From Docker's documentation:

Images

An image is a read-only template with instructions for creating a Docker container.

Often, an image is based on another image, with some additional customization. For example, you may build an image which is based on the ubuntu image, but installs the Apache web server and your application, as well as the configuration details needed to make your application run.

You might create your own images or you might only use those created by others and published in a registry. To build your own image, you create a Dockerfile with a simple syntax for defining the steps needed to create the image and run it. [...]


Containers

A container is a runnable instance of an image. [...]

A container is defined by its image as well as any configuration options you provide to it when you create or start it.

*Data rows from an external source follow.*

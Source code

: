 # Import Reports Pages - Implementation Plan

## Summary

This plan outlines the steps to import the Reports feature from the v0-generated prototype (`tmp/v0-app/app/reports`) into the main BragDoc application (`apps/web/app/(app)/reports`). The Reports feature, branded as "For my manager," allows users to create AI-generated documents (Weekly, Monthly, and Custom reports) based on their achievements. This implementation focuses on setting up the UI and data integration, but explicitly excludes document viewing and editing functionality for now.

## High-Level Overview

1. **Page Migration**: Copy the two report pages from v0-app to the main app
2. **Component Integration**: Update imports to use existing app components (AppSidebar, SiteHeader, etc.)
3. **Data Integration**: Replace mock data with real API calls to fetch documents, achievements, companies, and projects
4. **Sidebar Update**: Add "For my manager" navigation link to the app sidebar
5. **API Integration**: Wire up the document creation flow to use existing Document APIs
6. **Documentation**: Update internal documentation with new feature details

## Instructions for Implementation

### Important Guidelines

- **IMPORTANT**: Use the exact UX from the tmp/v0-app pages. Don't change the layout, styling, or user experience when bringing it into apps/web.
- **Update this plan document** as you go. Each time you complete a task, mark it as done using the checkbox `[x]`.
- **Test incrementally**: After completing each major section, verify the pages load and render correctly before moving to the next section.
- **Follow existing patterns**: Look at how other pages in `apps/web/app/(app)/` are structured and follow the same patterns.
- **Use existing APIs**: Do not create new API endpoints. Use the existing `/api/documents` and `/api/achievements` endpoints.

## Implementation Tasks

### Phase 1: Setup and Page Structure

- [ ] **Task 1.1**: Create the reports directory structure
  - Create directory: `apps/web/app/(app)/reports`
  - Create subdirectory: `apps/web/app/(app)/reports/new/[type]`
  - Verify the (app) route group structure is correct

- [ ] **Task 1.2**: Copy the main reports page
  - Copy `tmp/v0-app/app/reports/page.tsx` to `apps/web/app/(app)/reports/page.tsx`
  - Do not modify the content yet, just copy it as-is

A Docker image does not get modified whenever a container is created from it. When the container is run, it too does not get modified: i.e., the original file describing the container remains the same, and any change is applied only to the container instance being executed.

Usually the container instance is kept read-only, i.e. the only part(s) of its internal filesystem that are writable are those specified with a WORKDIR directive (see below).

As a consequence, installation of software libraries in the Docker container is better managed by running commands within the container itself when it gets executed, not by installing the libraries within the original Docker image: this way it is possible to change the version of the libraries without having to re-create the original image file every time a new version of the libraries is released.

Creation of a Docker image

Preparation

The first step in the preparation of a new Docker image is to create a work directory where you will put all the elements to be used to create the image.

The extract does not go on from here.